Even though most DOS/Windows commands match files with no extension for the pattern *.*, this command treats *.* and * differently. The former only matches an item with a dot in its name, while the latter matches even with no dot or extension.

- /S
  Match items in subdirectories in addition to the specified directory.

- /C command
  Command to execute for each matching item. The command string typically must be wrapped in double quotes. The default command is CMD /C ECHO @FILE, which prints, via ECHO, the name of each matching item specified as variable @FILE. See below for supported variables.

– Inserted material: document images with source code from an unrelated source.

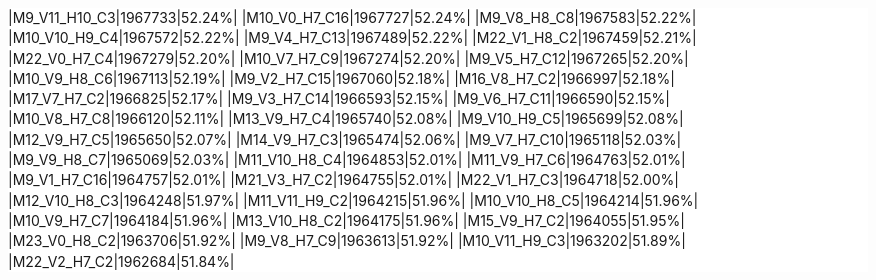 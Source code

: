 |M9_V11_H10_C3|1967733|52.24%|
|M10_V0_H7_C16|1967727|52.24%|
|M9_V8_H8_C8|1967583|52.22%|
|M10_V10_H9_C4|1967572|52.22%|
|M9_V4_H7_C13|1967489|52.22%|
|M22_V1_H8_C2|1967459|52.21%|
|M22_V0_H7_C4|1967279|52.20%|
|M10_V7_H7_C9|1967274|52.20%|
|M9_V5_H7_C12|1967265|52.20%|
|M10_V9_H8_C6|1967113|52.19%|
|M9_V2_H7_C15|1967060|52.18%|
|M16_V8_H7_C2|1966997|52.18%|
|M17_V7_H7_C2|1966825|52.17%|
|M9_V3_H7_C14|1966593|52.15%|
|M9_V6_H7_C11|1966590|52.15%|
|M10_V8_H7_C8|1966120|52.11%|
|M13_V9_H7_C4|1965740|52.08%|
|M9_V10_H9_C5|1965699|52.08%|
|M12_V9_H7_C5|1965650|52.07%|
|M14_V9_H7_C3|1965474|52.06%|
|M9_V7_H7_C10|1965118|52.03%|
|M9_V9_H8_C7|1965069|52.03%|
|M11_V10_H8_C4|1964853|52.01%|
|M11_V9_H7_C6|1964763|52.01%|
|M9_V1_H7_C16|1964757|52.01%|
|M21_V3_H7_C2|1964755|52.01%|
|M22_V1_H7_C3|1964718|52.00%|
|M12_V10_H8_C3|1964248|51.97%|
|M11_V11_H9_C2|1964215|51.96%|
|M10_V10_H8_C5|1964214|51.96%|
|M10_V9_H7_C7|1964184|51.96%|
|M13_V10_H8_C2|1964175|51.96%|
|M15_V9_H7_C2|1964055|51.95%|
|M23_V0_H8_C2|1963706|51.92%|
|M9_V8_H7_C9|1963613|51.92%|
|M10_V11_H9_C3|1963202|51.89%|
|M22_V2_H7_C2|1962684|51.84%| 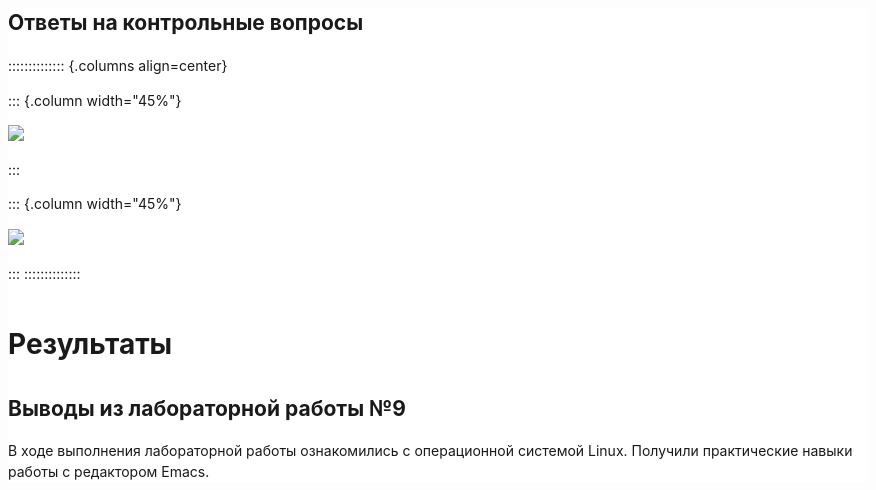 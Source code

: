 
## Ответы на контрольные вопросы

:::::::::::::: {.columns align=center}


::: {.column width="45%"}

![](./image/19.png)

:::

::: {.column width="45%"}

![](./image/20.png)

:::
::::::::::::::


# Результаты

## Выводы из лабораторной работы №9

В ходе выполнения лабораторной работы ознакомились с операционной системой Linux. Получили практические навыки работы с редактором Emacs.




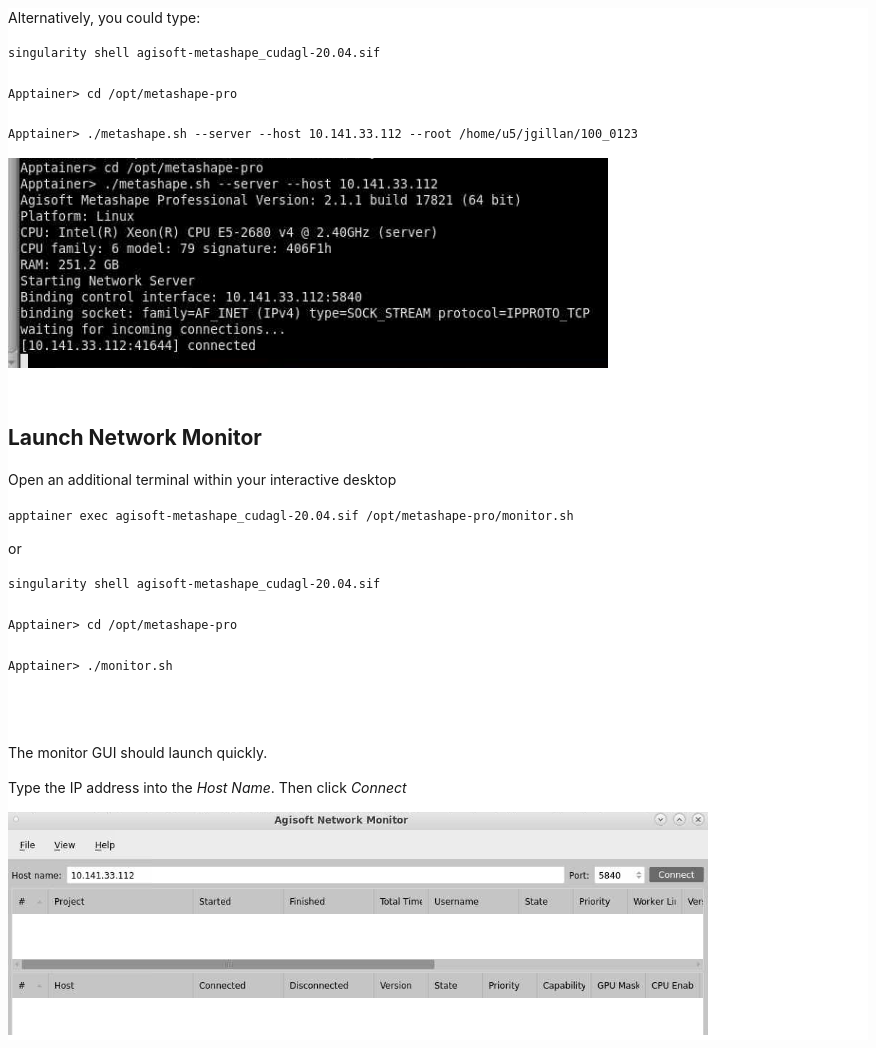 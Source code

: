 Alternatively, you could type:

```
singularity shell agisoft-metashape_cudagl-20.04.sif

Apptainer> cd /opt/metashape-pro

Apptainer> ./metashape.sh --server --host 10.141.33.112 --root /home/u5/jgillan/100_0123
```


<img src="https://github.com/jeffgillan/agisoft_metashape/blob/main/images/server_instance.png" width=600>


<br/>
<br/>

## Launch Network Monitor

Open an additional terminal within your interactive desktop 

`apptainer exec agisoft-metashape_cudagl-20.04.sif /opt/metashape-pro/monitor.sh`

or

```
singularity shell agisoft-metashape_cudagl-20.04.sif

Apptainer> cd /opt/metashape-pro

Apptainer> ./monitor.sh
```

<br/>
<br/>

The monitor GUI should launch quickly.

Type the IP address into the *Host Name*. Then click *Connect* 

<img src="https://github.com/jeffgillan/agisoft_metashape/blob/main/images/monitor.png" width=700>
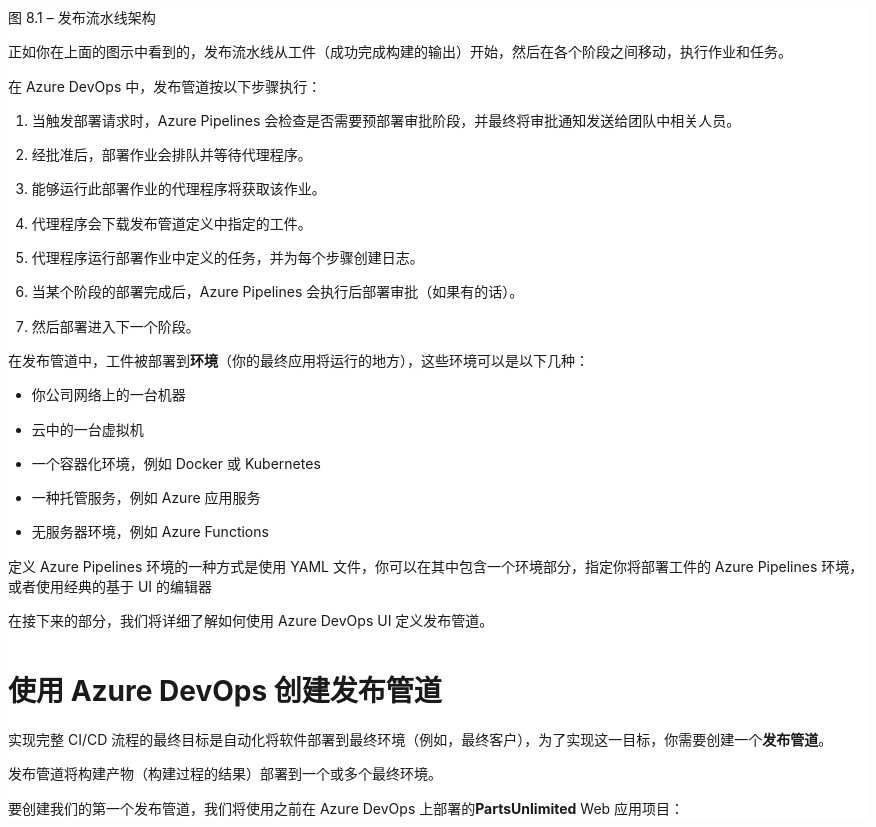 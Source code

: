 图 8.1 – 发布流水线架构

正如你在上面的图示中看到的，发布流水线从工件（成功完成构建的输出）开始，然后在各个阶段之间移动，执行作业和任务。

在 Azure DevOps 中，发布管道按以下步骤执行：

1.  当触发部署请求时，Azure Pipelines 会检查是否需要预部署审批阶段，并最终将审批通知发送给团队中相关人员。

1.  经批准后，部署作业会排队并等待代理程序。

1.  能够运行此部署作业的代理程序将获取该作业。

1.  代理程序会下载发布管道定义中指定的工件。

1.  代理程序运行部署作业中定义的任务，并为每个步骤创建日志。

1.  当某个阶段的部署完成后，Azure Pipelines 会执行后部署审批（如果有的话）。

1.  然后部署进入下一个阶段。

在发布管道中，工件被部署到**环境**（你的最终应用将运行的地方），这些环境可以是以下几种：

+   你公司网络上的一台机器

+   云中的一台虚拟机

+   一个容器化环境，例如 Docker 或 Kubernetes

+   一种托管服务，例如 Azure 应用服务

+   无服务器环境，例如 Azure Functions

定义 Azure Pipelines 环境的一种方式是使用 YAML 文件，你可以在其中包含一个环境部分，指定你将部署工件的 Azure Pipelines 环境，或者使用经典的基于 UI 的编辑器

在接下来的部分，我们将详细了解如何使用 Azure DevOps UI 定义发布管道。

# 使用 Azure DevOps 创建发布管道

实现完整 CI/CD 流程的最终目标是自动化将软件部署到最终环境（例如，最终客户），为了实现这一目标，你需要创建一个**发布管道**。

发布管道将构建产物（构建过程的结果）部署到一个或多个最终环境。

要创建我们的第一个发布管道，我们将使用之前在 Azure DevOps 上部署的**PartsUnlimited** Web 应用项目：
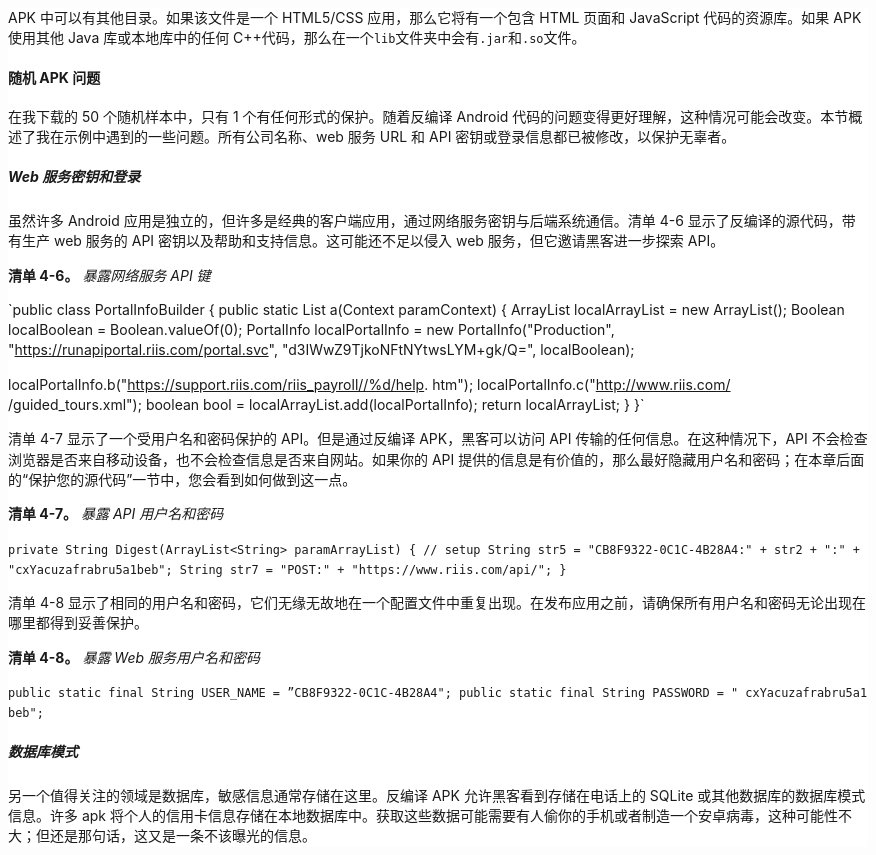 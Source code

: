 APK 中可以有其他目录。如果该文件是一个 HTML5/CSS 应用，那么它将有一个包含 HTML 页面和 JavaScript 代码的资源库。如果 APK 使用其他 Java 库或本地库中的任何 C++代码，那么在一个`lib`文件夹中会有`.jar`和`.so`文件。

#### 随机 APK 问题

在我下载的 50 个随机样本中，只有 1 个有任何形式的保护。随着反编译 Android 代码的问题变得更好理解，这种情况可能会改变。本节概述了我在示例中遇到的一些问题。所有公司名称、web 服务 URL 和 API 密钥或登录信息都已被修改，以保护无辜者。

##### Web 服务密钥和登录

虽然许多 Android 应用是独立的，但许多是经典的客户端应用，通过网络服务密钥与后端系统通信。清单 4-6 显示了反编译的源代码，带有生产 web 服务的 API 密钥以及帮助和支持信息。这可能还不足以侵入 web 服务，但它邀请黑客进一步探索 API。

**清单 4-6。** *暴露网络服务 API 键*

`public class PortalInfoBuilder
{
public static List a(Context paramContext)
{
ArrayList localArrayList = new ArrayList();
Boolean localBoolean = Boolean.valueOf(0);
PortalInfo localPortalInfo = new PortalInfo("Production",
"https://runapiportal.riis.com/portal.svc",
"d3IWwZ9TjkoNFtNYtwsLYM+gk/Q=", localBoolean);

localPortalInfo.b("https://support.riis.com/riis_payroll//%d/help.
htm");
localPortalInfo.c("http://www.riis.com/ /guided_tours.xml");
boolean bool = localArrayList.add(localPortalInfo);
return localArrayList;
}
}`

清单 4-7 显示了一个受用户名和密码保护的 API。但是通过反编译 APK，黑客可以访问 API 传输的任何信息。在这种情况下，API 不会检查浏览器是否来自移动设备，也不会检查信息是否来自网站。如果你的 API 提供的信息是有价值的，那么最好隐藏用户名和密码；在本章后面的“保护您的源代码”一节中，您会看到如何做到这一点。

**清单 4-7。** *暴露 API 用户名和密码*

`private String Digest(ArrayList<String> paramArrayList)
{
// setup
String str5 = "CB8F9322-0C1C-4B28A4:" + str2 + ":" +
"cxYacuzafrabru5a1beb";
String str7 = "POST:" + "https://www.riis.com/api/";
}`

清单 4-8 显示了相同的用户名和密码，它们无缘无故地在一个配置文件中重复出现。在发布应用之前，请确保所有用户名和密码无论出现在哪里都得到妥善保护。

**清单 4-8。** *暴露 Web 服务用户名和密码*

`public static final String USER_NAME = ”CB8F9322-0C1C-4B28A4";
public static final String PASSWORD = " cxYacuzafrabru5a1beb";`

##### 数据库模式

另一个值得关注的领域是数据库，敏感信息通常存储在这里。反编译 APK 允许黑客看到存储在电话上的 SQLite 或其他数据库的数据库模式信息。许多 apk 将个人的信用卡信息存储在本地数据库中。获取这些数据可能需要有人偷你的手机或者制造一个安卓病毒，这种可能性不大；但还是那句话，这又是一条不该曝光的信息。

A hexadecimal value with a "0x" prefix is treated as an ASCII character code which allows for the use of non-printing or extended ASCII characters. A double quote can be represented as either 0x22 or \".

- /D date
  Selects based on last modified date. By default, items are selected regardless of modified date.

 A date argument is formatted as MM/DD/YYYY or as a number; an age in days (i.e., the day date days before the present date). If the argument begins with a minus (-), only items modified on or before the date are selected (older item / modified earlier). Otherwise, only items modified on or after the given date are selected (younger items / modified later). An explicit plus (+) may be given, but is the default. Note that both modes select items on the given date. There is no way to select items only on a given date (without also either before or after).

- /?
  Displays help information for the command.

===Command variables===
The following variables are replaced before the command is executed with metadata about the matched item.

- @file
  The name of the item, double quoted.

- @fname
  The name of the item without extension, double quoted.

- @ext
  The name extension, double quoted, without leading dot. If an item has multiple extensions, this evaluates to the last one. If the items has no extension, this evaluates to an empty string.

- @path
  Full path of the matching item, double quoted, including drive letter, and extension (if any).

- @relpath
  Path of the matching item, double quoted, and relative to the starting directory (given by /P). Each path begins with a dot and backslash (.\).

- @isdir
  Evaluates to the literal string TRUE if the matching item is a directory, or FALSE if not.

- @fsize
  Size of the matching item, in bytes. Directories report a size of zero.

- @fdate
  Date the item was last modified, in the localized date format of the current user.

- @ftime
  Time the item was last modified, in the localized time format of the current user.

== Examples ==
The following command selects log files in the Windows directory 30 days or older, and lists them with their date. Since the command for option /C must be a program, spawning a sub-shell (cmd.exe) via CMD /C is required for shell builtin command ECHO.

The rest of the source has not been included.